Murder and Parliament

Coverbild
Informationen

Allgemeine Angaben

Erscheinungsjahr: 2017
Besonderheiten/Stil: instrumental; Independent / Alternative; Mathrock; sonstiges
Label: Bad Elephant Music
Durchschnittswertung: 10/15 (1 Rezension)

Besetzung

Tom Slatter all other instruments
Alun Vaughan bass guitar
Chrissie Caulfield violin

Tracklist

Disc 1
1. A Scattering 8.29
2. Crookedness 4.53
3. Grey Malkin 4.50
4. Kettle and Cauldron 3.05
5. Firecracker 5.03
6. Embers 6.44
7. Clamour 4.53
8. They Broadcast my Birthday on a Numbers Station 5.29
Gesamtlaufzeit43:26


Rezensionen


Von: Siggy Zielinski @


Tom Slatter vergleicht seine auf bisher fünf Soloalben festgehaltene Musik mit einer Begegnung zwischen Nick Cave und Genesis, nachdem sie sehr viel Science Fiction geschaut haben. Bei Murder and Parliament handelt es sich um ein neues (instrumentales) Projekt, das angeblich unerwartete Seiten von Slatter zeigen soll.

Auf seinen bisher unter eigenem Namen veröffentlichten Alben war Slatter für alle Instrumente selbst verantwortlich. Das ist auf dem titellosen Debütwerk von Murder and Parliament nicht viel anders. Hier zeichnet Slatter für die Gitarren und das Schlagzeug verantwortlich. Slatter macht zwar als Gitarrist und Schlagzeuger eine gute Figur, mein Eindruck ist jedoch, dass sein Hauptinstrument die Gitarre ist. Auf dem vorliegenden Album wird Slatter von einem Bassgitarristen und (viel seltener) von einer Geigerin unterstützt.
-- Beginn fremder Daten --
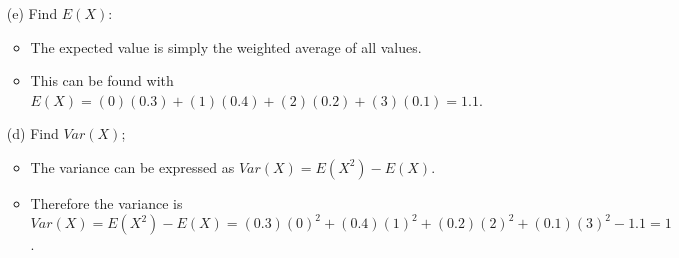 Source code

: \documentclass{article}
\begin{document}
\begin{enumerate}
\begin{enumerate}
        \end{enumerate}
    \item [(e)] Find $E(X)$:
        \begin{itemize}
        \item The expected value is simply the weighted average of all values.
        \item This can be found with $E(X) = (0)(0.3) + (1)(0.4) + (2)(0.2) + (3)(0.1) = 1.1$.
        \end{itemize}
    \item [(d)] Find $Var(X)$;
        \begin{itemize}
        \item The variance can be expressed as $Var(X) = E(X^2) - E(X)$.
        \item Therefore the variance is $Var(X) = E(X^2) - E(X)= (0.3)(0)^2 + (0.4)(1)^2 + (0.2)(2)^2 + (0.1)(3)^2 - 1.1= 1$.
        \end{itemize}


\end{enumerate}
\end{document}
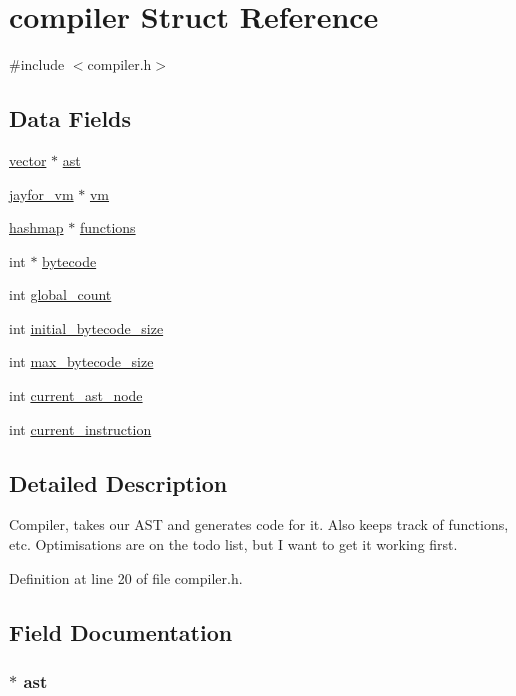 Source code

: \hypertarget{structcompiler}{\section{compiler Struct Reference}
\label{structcompiler}
}


{\ttfamily \#include $<$compiler.\+h$>$}

\subsection*{Data Fields}
\begin{DoxyCompactItemize}
\item 
\hyperlink{structvector}{vector} $\ast$ \hyperlink{structcompiler_a646023978cbcf99e53312df6cdd99b8f}{ast}
\item 
\hyperlink{structjayfor__vm}{jayfor\+\_\+vm} $\ast$ \hyperlink{structcompiler_a5a5f893f1b70a8fd8b043428132b4efa}{vm}
\item 
\hyperlink{structhashmap}{hashmap} $\ast$ \hyperlink{structcompiler_a06ebce769c4c96b0e3eb5ae512975adf}{functions}
\item 
int $\ast$ \hyperlink{structcompiler_a64b4be20f18afc3c774441d2fcfe6c36}{bytecode}
\item 
int \hyperlink{structcompiler_ade7224f7f710766a20379dd19924b533}{global\+\_\+count}
\item 
int \hyperlink{structcompiler_af4bc3176982d6dd4cea51d6f647040ea}{initial\+\_\+bytecode\+\_\+size}
\item 
int \hyperlink{structcompiler_aa98dd05a2e85a0bcfa6a97968f86536a}{max\+\_\+bytecode\+\_\+size}
\item 
int \hyperlink{structcompiler_a29957a44dacbb53d07ba527174855e6b}{current\+\_\+ast\+\_\+node}
\item 
int \hyperlink{structcompiler_a2b9e1ca3ba1703a588f6d160eacad1aa}{current\+\_\+instruction}
\end{DoxyCompactItemize}


\subsection{Detailed Description}
Compiler, takes our A\+S\+T and generates code for it. Also keeps track of functions, etc. Optimisations are on the todo list, but I want to get it working first. 

Definition at line 20 of file compiler.\+h.



\subsection{Field Documentation}
\hypertarget{structcompiler_a646023978cbcf99e53312df6cdd99b8f}{
\subsubsection[{ast}]{$\ast$ ast}}\label{structcompiler_a646023978cbcf99e53312df6cdd99b8f}


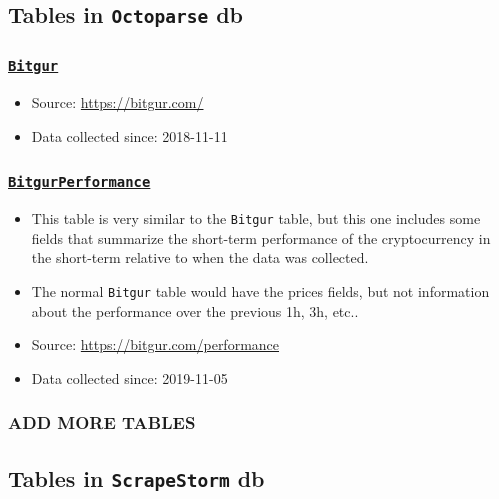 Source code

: \documentclass[]{book}
\begin{document}
\hypertarget{tables-in-octoparse-db}{%
\subsection{\texorpdfstring{Tables in \texttt{Octoparse} db}{Tables in Octoparse db}}\label{tables-in-octoparse-db}}

\hypertarget{bitgur}{%
\subsubsection{\texorpdfstring{\href{https://predictcryptodb.com/question/6}{\textbf{\texttt{Bitgur}}}}{Bitgur}}\label{bitgur}}

\begin{itemize}
\item
  Source: \url{https://bitgur.com/}
\item
  Data collected since: 2018-11-11
\end{itemize}

\hypertarget{bitgurperformance}{%
\subsubsection{\texorpdfstring{\href{https://predictcryptodb.com/question/7}{\textbf{\texttt{BitgurPerformance}}}}{BitgurPerformance}}\label{bitgurperformance}}

\begin{itemize}
\item
  This table is very similar to the \texttt{Bitgur} table, but this one includes some fields that summarize the short-term performance of the cryptocurrency in the short-term relative to when the data was collected.
\item
  The normal \texttt{Bitgur} table would have the prices fields, but not information about the performance over the previous 1h, 3h, etc..
\item
  Source: \url{https://bitgur.com/performance}
\item
  Data collected since: 2019-11-05
\end{itemize}

\hypertarget{add-more-tables}{%
\subsubsection{ADD MORE TABLES}\label{add-more-tables}}

\hypertarget{tables-in-scrapestorm-db}{%
\subsection{\texorpdfstring{Tables in \texttt{ScrapeStorm} db}{Tables in ScrapeStorm db}}\label{tables-in-scrapestorm-db}}
\end{document}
Der vielseitig interessierte Musikfreund bekommt einiges an Vielfalt geboten. Darunter den mit den vielseitigen (meist repetitiven) Gitarrenfiguren aufwartenden Mathrock („A Scattering“, „Clamour“), eine seltsame Mischung aus den treibenden Britpop-Riffs und atmosphärischem Genesis-Prog („Crookedness“), eine Verschmelzung von polyphonen und rockig abgehenden Instrumentalparts („Grey Malkin“), elektronisch-experimentelle Kammermusik („Kettle and Cauldron“), komplexen Kammerprog für Gitarren, Geigen und eine Rhythmussektion („Firecracker“), entspannende Ambient-Musik mit exponierten Geigensolos, dezenten Basssolos und begleitenden sphärischen Gitarren („Embers“) sowie – zum Abschluß - den melodischen Alternative Rock mit progressiven Einschüben („They Broadcast…“).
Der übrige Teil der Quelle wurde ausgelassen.